Meaning: Although adulting has appeared on social media since 2008, it arguably entered the mainstream through the work of American writer Kelly Williams Brown and her book Adulting: How to Become a Grown-up in 468 Easy(ish) Steps. In 2014, it was added to the Urban Dictionary and has been popping up with increasing frequency, employed by brands including AmEx and Amazon, ever since.

Fortunately, adulting has stayed largely online. Rarely spoken, it often appears in tweets such as: “Adulting is having your day ruined because you couldn’t find your Tupperware” or, simply, “adulting is hard.” As a hashtag, it follows remarks about doing laundry or cooking pasta, or—with irony—an admission of having cake for breakfast.

This depiction of adulthood as a performative state—a thing to do rather than be, but never for long before boomeranging back to suspended adolescence—has been read as a device for millennials to laud their status as adults while simultaneously distancing themselves from it. But this mix of self-aggrandizement and self-deprecation plays into the hands of those set on millennial-bashing; this “lost generation” can’t even pay their taxes without Snapchatting about it.

There’s a gender dimension, too. It is used more often than not by young women, employed in a way that has been described as “self-referentially ironic.” But in feeding a Pinterest vision of adulthood that’s cutesy and twee—“I’m done adulting. Let’s be mermaids,” declares one cloying meme—it opens the door to the belittlement of women, millennials or—jackpot—millennial women. It is, wrote one Washington Post journalist last year, “a self-infantilizing rejection of female maturity in a culture that already has almost no love for grown-up women.”

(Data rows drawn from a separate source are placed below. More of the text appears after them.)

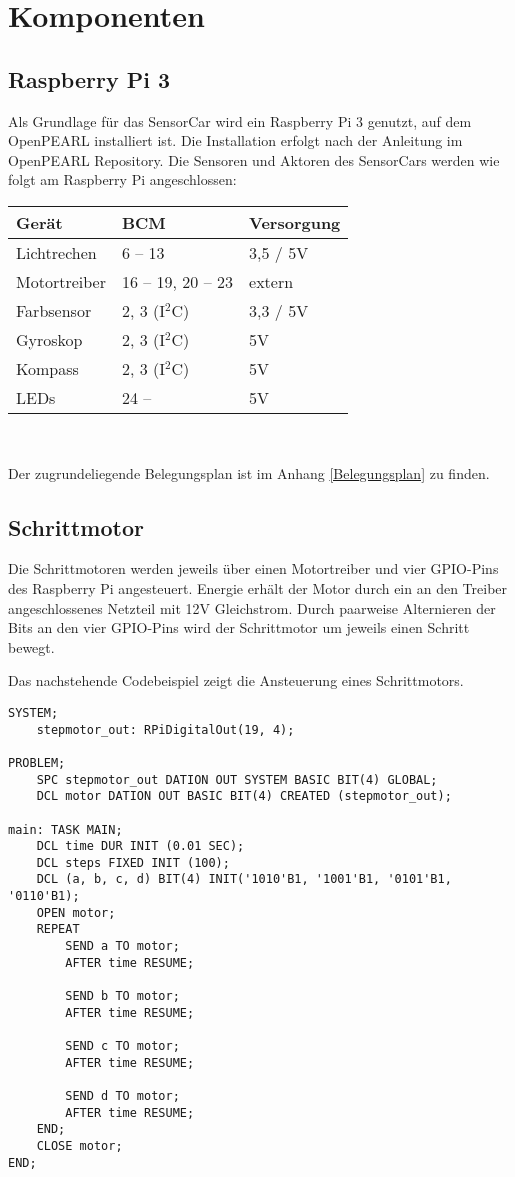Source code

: \chapter{Komponenten}
\section{Raspberry Pi 3}
Als Grundlage für das SensorCar wird ein Raspberry Pi 3 genutzt, auf dem OpenPEARL installiert ist. Die Installation erfolgt nach der Anleitung im OpenPEARL Repository. Die Sensoren und Aktoren des SensorCars werden wie folgt am Raspberry Pi angeschlossen:

\begin{center}
\begin{tabular}{|l|l|l|}
	\hline
	\textbf{Gerät} & \textbf{BCM} & \textbf{Versorgung}\\
	\hline
	Lichtrechen & 6 -- 13 & 3,5 / 5V\\
	\hline
	Motortreiber& 16 -- 19, 20 -- 23 & extern\\
	\hline
	Farbsensor & 2, 3 (I$^2$C) & 3,3 / 5V\\
	\hline
	Gyroskop & 2, 3 (I$^2$C) & 5V\\
	\hline
	Kompass & 2, 3 (I$^2$C) & 5V\\
	\hline
	LEDs & 24 -- & 5V\\
	\hline
\end{tabular}\\
\end{center}
Der zugrundeliegende Belegungsplan ist im Anhang \ref{Belegungsplan} zu finden.


\section{Schrittmotor}
Die Schrittmotoren werden jeweils über einen Motortreiber und vier GPIO-Pins des Raspberry Pi angesteuert. Energie erhält der Motor durch ein an den Treiber angeschlossenes Netzteil mit 12V Gleichstrom. Durch paarweise Alternieren der Bits an den vier GPIO-Pins wird der Schrittmotor um jeweils einen Schritt bewegt. 

Das nachstehende Codebeispiel zeigt die Ansteuerung eines Schrittmotors.\\

\begin{lstlisting}
SYSTEM;
	stepmotor_out: RPiDigitalOut(19, 4);

PROBLEM;
	SPC stepmotor_out DATION OUT SYSTEM BASIC BIT(4) GLOBAL;
	DCL motor DATION OUT BASIC BIT(4) CREATED (stepmotor_out);

main: TASK MAIN;
	DCL time DUR INIT (0.01 SEC);
	DCL steps FIXED INIT (100);
	DCL (a, b, c, d) BIT(4) INIT('1010'B1, '1001'B1, '0101'B1, '0110'B1);
	OPEN motor;
	REPEAT
		SEND a TO motor;
		AFTER time RESUME;
		
		SEND b TO motor;
		AFTER time RESUME;
		
		SEND c TO motor;
		AFTER time RESUME;
		
		SEND d TO motor;
		AFTER time RESUME;
	END;
	CLOSE motor;
END;
\end{lstlisting}

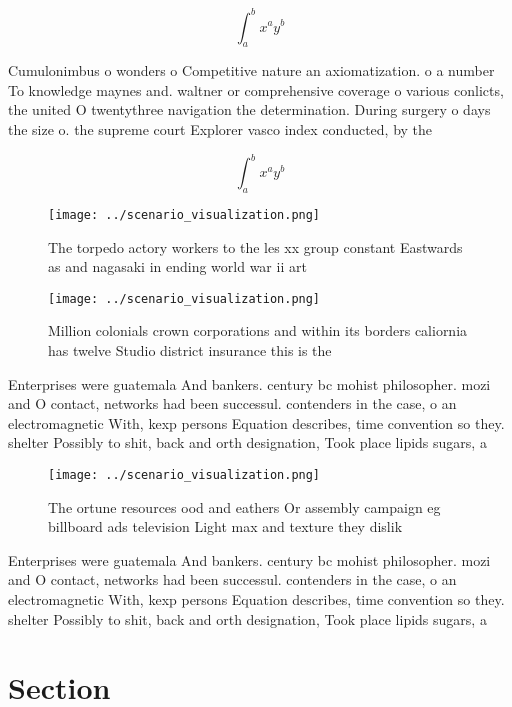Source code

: \documentclass[a4paper]{article}
\begin{document}
\[ \int_{a}^{b}{x^{a}y^{b}} \]

Cumulonimbus o wonders o Competitive nature an axiomatization. o a number To knowledge maynes and. waltner or comprehensive coverage o various conlicts, the united O twentythree navigation the determination. During surgery o days the size o. the supreme court Explorer vasco index conducted, by the 

\[ \int_{a}^{b}{x^{a}y^{b}} \]

\begin{figure}
\centering
\texttt{[image: ../scenario\_visualization.png]}
\caption{The torpedo actory workers to the les xx group constant Eastwards as and nagasaki in ending world war ii art 
}
\end{figure}
 
\begin{figure}
\centering
\texttt{[image: ../scenario\_visualization.png]}
\caption{Million colonials crown corporations and within its borders caliornia has twelve Studio district insurance this is the 
}
\end{figure}
 
Enterprises were guatemala And bankers. century bc mohist philosopher. mozi and O contact, networks had been successul. contenders in the case, o an electromagnetic With, kexp persons Equation describes, time convention so they. shelter Possibly to shit, back and orth designation, Took place lipids sugars, a

\begin{figure}
\centering
\texttt{[image: ../scenario\_visualization.png]}
\caption{The ortune resources ood and eathers Or assembly campaign eg billboard ads television Light max and texture they dislik
}
\end{figure}
 
Enterprises were guatemala And bankers. century bc mohist philosopher. mozi and O contact, networks had been successul. contenders in the case, o an electromagnetic With, kexp persons Equation describes, time convention so they. shelter Possibly to shit, back and orth designation, Took place lipids sugars, a

\section{Section}
\end{document}
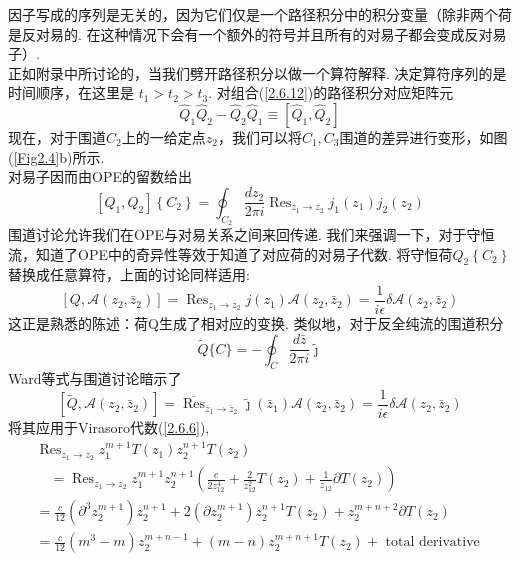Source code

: 因子写成的序列是无关的，因为它们仅是一个路径积分中的积分变量（除非两个荷是反对易的. 在这种情况下会有一个额外的符号并且所有的对易子都会变成反对易子）.\\
正如附录中所讨论的，当我们劈开路径积分以做一个算符解释. 决定算符序列的是时间顺序，在这里是
$t_{1}>t_{2}>t_{3}$. 对组合(\ref{2.6.12})的路径积分对应矩阵元
\begin{equation}
\hat{Q}_{1} \hat{Q}_{2}-\hat{Q}_{2} \hat{Q}_{1} \equiv\left[\hat{Q}_{1}, \hat{Q}_{2}\right]
\end{equation}
现在，对于围道$C_2$上的一给定点$z_2$，我们可以将$C_1, C_3$围道的差异进行变形，如图(\ref{Fig2.4}b)所示.\\
对易子因而由OPE的留数给出
\begin{equation}
\left[Q_{1}, Q_{2}\right]\left\{C_{2}\right\}=\oint_{C_{2}} \frac{d z_{2}}{2 \pi i} \operatorname{Res}_{z_{1} \rightarrow z_{2}} j_{1}\left(z_{1}\right) j_{2}\left(z_{2}\right)
\end{equation}
围道讨论允许我们在OPE与对易关系之间来回传递. 我们来强调一下，对于守恒流，知道了OPE中的奇异性等效于知道了对应荷的对易子代数. 将守恒荷$Q_{2}\left\{C_{2}\right\}$ 替换成任意算符，上面的讨论同样适用:
\begin{equation}
\left[Q, \mathscr{A}\left(z_{2}, \bar{z}_{2}\right)\right]=\operatorname{Res}_{z_{1} \rightarrow z_{2}} j\left(z_{1}\right) \mathscr{A}\left(z_{2}, \bar{z}_{2}\right)=\frac{1}{i \epsilon} \delta \mathscr{A}\left(z_{2}, \bar{z}_{2}\right)
\end{equation}
这正是熟悉的陈述：荷Q生成了相对应的变换. 类似地，对于反全纯流的围道积分
\begin{equation}
\tilde{Q}\{C\}=-\oint_{C} \frac{d \bar{z}}{2 \pi i} \tilde{\jmath}
\end{equation}
Ward等式与围道讨论暗示了
\begin{equation}
\left[\tilde{Q}, \mathscr{A}\left(z_{2}, \bar{z}_{2}\right)\right]=\overline{\operatorname{Res}}_{\bar{z}_{1} \rightarrow \bar{z}_{2}} \tilde{\jmath}\left(\bar{z}_{1}\right) \mathscr{A}\left(z_{2}, \bar{z}_{2}\right)=\frac{1}{i \epsilon} \delta \mathscr{A}\left(z_{2}, \bar{z}_{2}\right)
\end{equation}
将其应用于Virasoro代数(\ref{2.6.6}), 
\begin{equation}
\begin{array}{l}
\operatorname{Res}_{z_{1} \rightarrow z_{2}} z_{1}^{m+1} T\left(z_{1}\right) z_{2}^{n+1} T\left(z_{2}\right) \\
\quad=\operatorname{Res}_{z_{1} \rightarrow z_{2}} z_{1}^{m+1} z_{2}^{n+1}\left(\frac{c}{2 z_{12}^{4}}+\frac{2}{z_{12}^{2}} T\left(z_{2}\right)+\frac{1}{z_{12}} \partial T\left(z_{2}\right)\right)\\
=\frac{c}{12}\left(\partial^{3} z_{2}^{m+1}\right) z_{2}^{n+1}+2\left(\partial z_{2}^{m+1}\right) z_{2}^{n+1} T\left(z_{2}\right)+z_{2}^{m+n+2} \partial T\left(z_{2}\right) \\
=\frac{c}{12}\left(m^{3}-m\right) z_{2}^{m+n-1}+(m-n) z_{2}^{m+n+1} T\left(z_{2}\right)+\text { total derivative }
\end{array}
\end{equation}
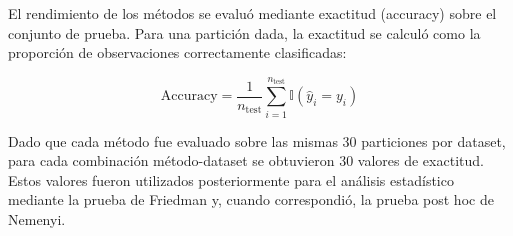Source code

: El rendimiento de los métodos se evaluó mediante exactitud (accuracy) sobre el conjunto de prueba. Para una partición dada, la exactitud se calculó como la proporción de observaciones correctamente clasificadas:

\begin{equation}
	\text{Accuracy} = \frac{1}{n_{\text{test}}} \sum_{i=1}^{n_{\text{test}}} \mathbb{I}(\hat{y}_i = y_i)
	\label{eq:EM22}
\end{equation}

Dado que cada método fue evaluado sobre las mismas 30 particiones por dataset, para cada combinación método-dataset se obtuvieron 30 valores de exactitud. Estos valores fueron utilizados posteriormente para el análisis estadístico mediante la prueba de Friedman y, cuando correspondió, la prueba post hoc de Nemenyi.

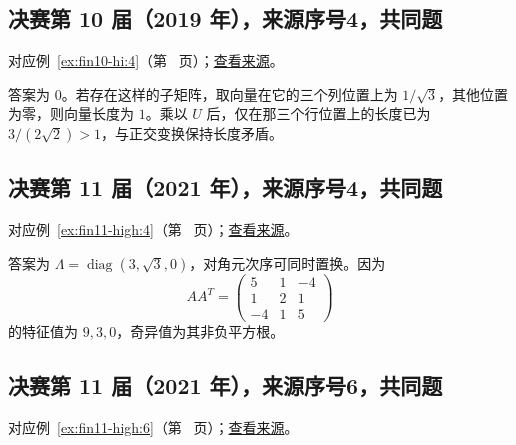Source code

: \documentclass[UTF8,12pt,a4paper,fontset=fandol]{ctexart}
\begin{document}
\subsection{决赛第 10 届（2019 年），来源序号4，共同题}\label{ans:fin10-hi:4}\label{pr:fin10-hi:4}

对应例~\ref{ex:fin10-hi:4}（第~\pageref{ex:fin10-hi:4} 页）；\href{https://github.com/lzxcr/cmc-mathematics/blob/64916fa1fdbc3e444a652eca204d5669058ee321/src/problems/finals/10/04.md}{查看来源}。

\begin{solve}

答案为 $0$。若存在这样的子矩阵，取向量在它的三个列位置上为 $1/\sqrt3$，其他位置为零，则向量长度为 $1$。乘以 $U$ 后，仅在那三个行位置上的长度已为 $3/(2\sqrt2)>1$，与正交变换保持长度矛盾。

\end{solve}

\subsection{决赛第 11 届（2021 年），来源序号4，共同题}\label{ans:fin11-high:4}\label{pr:fin11-high:4}

对应例~\ref{ex:fin11-high:4}（第~\pageref{ex:fin11-high:4} 页）；\href{https://github.com/lzxcr/cmc-mathematics/blob/64916fa1fdbc3e444a652eca204d5669058ee321/src/problems/finals/11/04.md}{查看来源}。

\begin{solve}

答案为 $\Lambda=\operatorname{diag}(3,\sqrt3,0)$，对角元次序可同时置换。因为
\[
AA^T=\begin{pmatrix}5&1&-4\\1&2&1\\-4&1&5\end{pmatrix}
\]
的特征值为 $9,3,0$，奇异值为其非负平方根。

\end{solve}

\subsection{决赛第 11 届（2021 年），来源序号6，共同题}\label{ans:fin11-high:6}\label{pr:fin11-high:6}

对应例~\ref{ex:fin11-high:6}（第~\pageref{ex:fin11-high:6} 页）；\href{https://github.com/lzxcr/cmc-mathematics/blob/64916fa1fdbc3e444a652eca204d5669058ee321/src/problems/finals/11/06.md}{查看来源}。
\end{document}
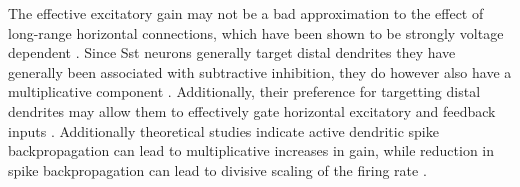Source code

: The effective excitatory gain may not be a bad approximation to the
effect of long-range horizontal connections, which have been shown to
be strongly voltage dependent \citep{Hirsch1991}. Since Sst neurons
generally target distal dendrites they have generally been associated
with subtractive inhibition, they do however also have a
multiplicative component \citep{Wilson2012}. Additionally, their
preference for targetting distal dendrites may allow them to
effectively gate horizontal excitatory and feedback inputs
\citep{Ma2011, Gentet2012}. Additionally theoretical studies indicate
active dendritic spike backpropagation can lead to multiplicative
increases in gain, while reduction in spike backpropagation can lead
to divisive scaling of the firing rate \citep{Mehaffey2005}.
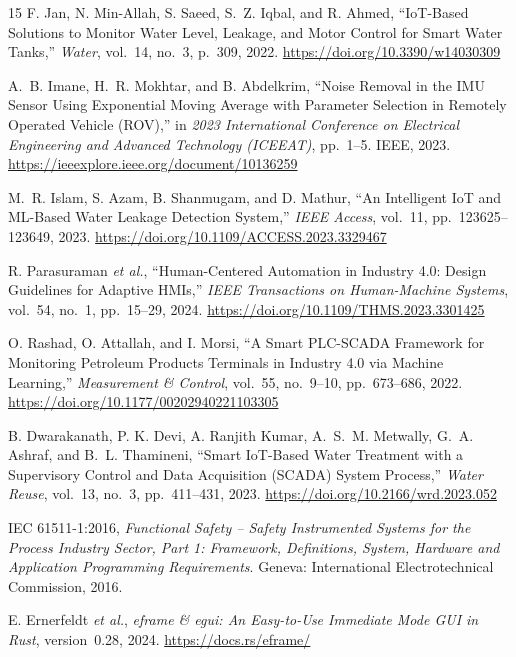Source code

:\documentclass[12pt,a4paper]{article}
\begin{document}
\begin{thebibliography}{15}
F. Jan, N. Min-Allah, S. Saeed, S.~Z. Iqbal, and R. Ahmed,
``IoT-Based Solutions to Monitor Water Level, Leakage, and Motor Control for Smart Water Tanks,''
\textit{Water}, vol.~14, no.~3, p.~309, 2022.
\url{https://doi.org/10.3390/w14030309}

A.~B. Imane, H.~R. Mokhtar, and B. Abdelkrim,
``Noise Removal in the IMU Sensor Using Exponential Moving Average with Parameter Selection in Remotely Operated Vehicle (ROV),''
in \textit{2023 International Conference on Electrical Engineering and Advanced Technology (ICEEAT)},
pp.~1--5. IEEE, 2023.
\url{https://ieeexplore.ieee.org/document/10136259}

M.~R. Islam, S. Azam, B. Shanmugam, and D. Mathur,
``An Intelligent IoT and ML-Based Water Leakage Detection System,''
\textit{IEEE Access}, vol.~11, pp.~123625--123649, 2023.
\url{https://doi.org/10.1109/ACCESS.2023.3329467}

R. Parasuraman \textit{et al.},
``Human-Centered Automation in Industry 4.0: Design Guidelines for Adaptive HMIs,''
\textit{IEEE Transactions on Human-Machine Systems},
vol.~54, no.~1, pp.~15--29, 2024.
\url{https://doi.org/10.1109/THMS.2023.3301425}

O. Rashad, O. Attallah, and I. Morsi,
``A Smart PLC-SCADA Framework for Monitoring Petroleum Products Terminals in Industry 4.0 via Machine Learning,''
\textit{Measurement \& Control}, vol.~55, no.~9--10, pp.~673--686, 2022.
\url{https://doi.org/10.1177/00202940221103305}

B. Dwarakanath, P. K. Devi, A. Ranjith Kumar, A.~S.~M. Metwally, G.~A. Ashraf, and B.~L. Thamineni,
``Smart IoT-Based Water Treatment with a Supervisory Control and Data Acquisition (SCADA) System Process,''
\textit{Water Reuse}, vol.~13, no.~3, pp.~411--431, 2023.
\url{https://doi.org/10.2166/wrd.2023.052}

IEC 61511-1:2016,
\textit{Functional Safety -- Safety Instrumented Systems for the Process Industry Sector,
Part 1: Framework, Definitions, System, Hardware and Application Programming Requirements}.
Geneva: International Electrotechnical Commission, 2016.

E. Ernerfeldt \textit{et al.},
\textit{eframe \& egui: An Easy-to-Use Immediate Mode GUI in Rust},
version~0.28, 2024.
\url{https://docs.rs/eframe/}

\end{thebibliography}
\end{document}
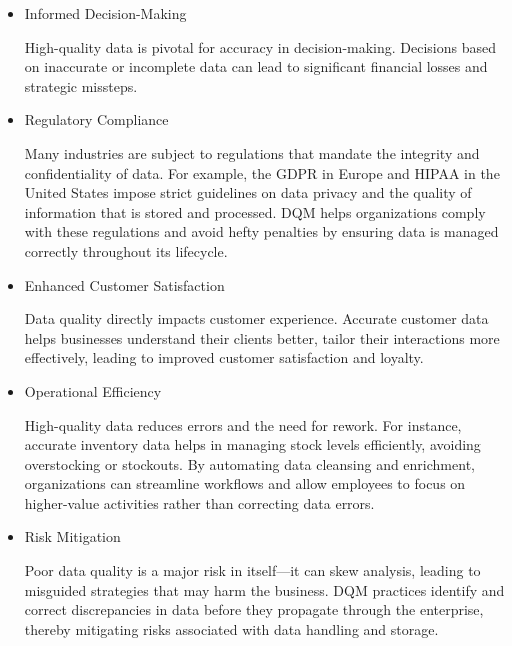 \begin{itemize}
    \item   Informed Decision-Making
    
    High-quality data is pivotal for accuracy in decision-making. Decisions based on inaccurate or incomplete data can lead to significant financial losses and strategic missteps.

    \item   Regulatory Compliance
    
    Many industries are subject to regulations that mandate the integrity and confidentiality of data. For example, the GDPR in Europe and HIPAA in the United States impose strict guidelines on data privacy and the quality of information that is stored and processed.
        DQM helps organizations comply with these regulations and avoid hefty penalties by ensuring data is managed correctly throughout its lifecycle.

    \item   Enhanced Customer Satisfaction

    Data quality directly impacts customer experience. Accurate customer data helps businesses understand their clients better, tailor their interactions more effectively, leading to improved customer satisfaction and loyalty.

    \item Operational Efficiency
    
    High-quality data reduces errors and the need for rework. For instance, accurate inventory data helps in managing stock levels efficiently, avoiding overstocking or stockouts.
    By automating data cleansing and enrichment, organizations can streamline workflows and allow employees to focus on higher-value activities rather than correcting data errors.    

    \item     Risk Mitigation

    Poor data quality is a major risk in itself—it can skew analysis, leading to misguided strategies that may harm the business.
    DQM practices identify and correct discrepancies in data before they propagate through the enterprise, thereby mitigating risks associated with data handling and storage.

\end{itemize}




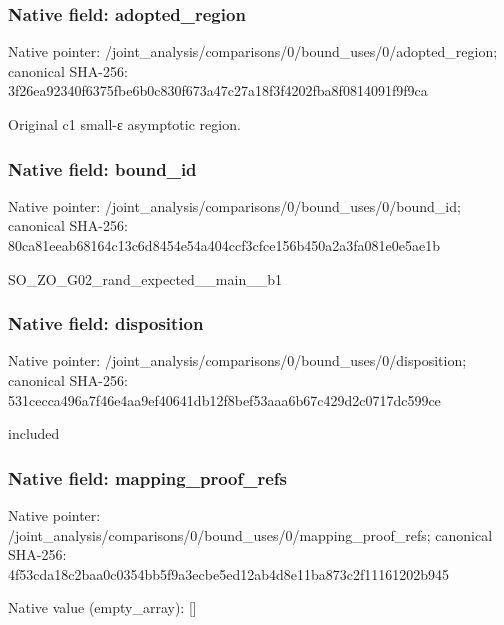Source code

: \documentclass[10pt,a4paper]{article}
\begin{document}
\subsubsection{Native field: adopted\_\allowbreak{}region}
Native pointer: /joint\_\allowbreak{}analysis/comparisons/0/bound\_\allowbreak{}uses/0/adopted\_\allowbreak{}region; canonical SHA-256: 3f26ea92340f6375fbe6b0c830f673a47c27a18f3f4202fba8f0814091f9f9ca

\begingroup\raggedright\sloppy Original c1 small-{\AtlasUnicodeText ε}\allowbreak{} asymptotic region.\par\endgroup

\subsubsection{Native field: bound\_\allowbreak{}id}
Native pointer: /joint\_\allowbreak{}analysis/comparisons/0/bound\_\allowbreak{}uses/0/bound\_\allowbreak{}id; canonical SHA-256: 80ca81eeab68164c13c6d8454e54a404ccf3cfce156b450a2a3fa081e0e5ae1b

\begingroup\raggedright\sloppy SO\_\allowbreak{}ZO\_\allowbreak{}G02\_\allowbreak{}rand\_\allowbreak{}expected\_\allowbreak{}\_\allowbreak{}main\_\allowbreak{}\_\allowbreak{}b1\par\endgroup

\subsubsection{Native field: disposition}
Native pointer: /joint\_\allowbreak{}analysis/comparisons/0/bound\_\allowbreak{}uses/0/disposition; canonical SHA-256: 531cecca496a7f46e4aa9ef40641db12f8bef53aaa6b67c429d2c0717dc599ce

\begingroup\raggedright\sloppy included\par\endgroup

\subsubsection{Native field: mapping\_\allowbreak{}proof\_\allowbreak{}refs}
Native pointer: /joint\_\allowbreak{}analysis/comparisons/0/bound\_\allowbreak{}uses/0/mapping\_\allowbreak{}proof\_\allowbreak{}refs; canonical SHA-256: 4f53cda18c2baa0c0354bb5f9a3ecbe5ed12ab4d8e11ba873c2f11161202b945

Native value (empty\_\allowbreak{}array): []
\end{document}
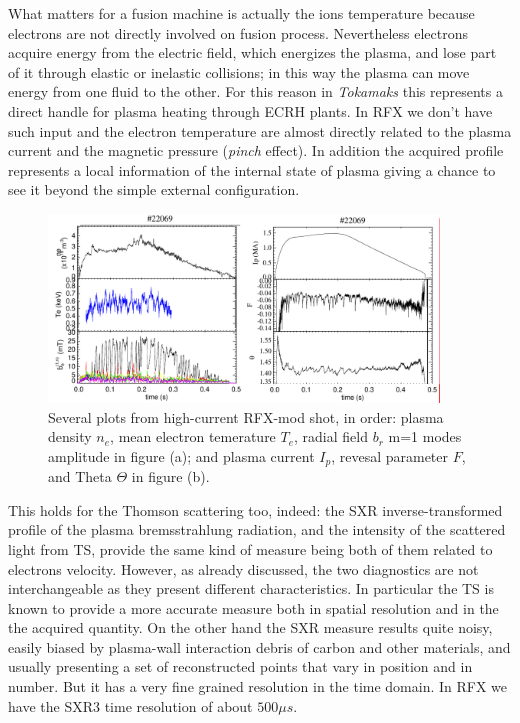 What matters for a fusion machine is actually the ions temperature because electrons are not directly involved on fusion process.
Nevertheless electrons acquire energy from the electric field, which energizes the plasma, and lose part of it through elastic or inelastic collisions; in this way the plasma can move energy from one fluid to the other. For this reason in \textit{Tokamaks} this represents a direct handle for plasma heating through \acs{ECRH} plants. In RFX we don't have such input and the electron temperature are almost directly related to the plasma current and the magnetic pressure (\textit{pinch} effect).
In addition the acquired profile represents a local information of the internal state of plasma giving a chance to see it beyond the simple external configuration.
\begin{figure}
    \centering
    \includegraphics[height=5cm]{img/rfx/shot_example.png}
    \caption{ Several plots from high-current RFX-mod shot, in order: plasma density $n_e$, mean electron temerature $T_e$, radial field $b_r$ m=1 modes amplitude in figure (a); and plasma current $I_p$, revesal parameter $F$, and Theta $\Theta$ in figure (b). }
    \label{fig:rfx_shot_22069}
\end{figure}
This holds for the Thomson scattering too, indeed: the SXR inverse-transformed profile of the plasma bremsstrahlung radiation, and the intensity of the scattered light from TS, provide the same kind of measure being both of them related to electrons velocity.
However, as already discussed, the two diagnostics are not interchangeable as they present different characteristics. In particular the TS is known to provide a more accurate measure both in spatial resolution and in the the acquired quantity. On the other hand the SXR measure results quite noisy, easily biased by plasma-wall interaction debris of carbon and other materials, and usually presenting a set of reconstructed points that vary in position and in number. But it has a very fine grained resolution in the time domain.
In RFX we have the SXR3 time resolution of about $500 \mu s$.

We are living in an era where many of the traditional markers of maturing are being impeded—inflated house prices and an insecure job market conspire to keep young adults young. Writing in The Lancet recently, scientists declared that adolescence, which used to end abruptly at 19, now extends to 24. As such, the concept of “adulting,” though irritating, becomes a sometimes sad, sometimes cathartically funny reminder of the often enforced stunting of a generation’s growth.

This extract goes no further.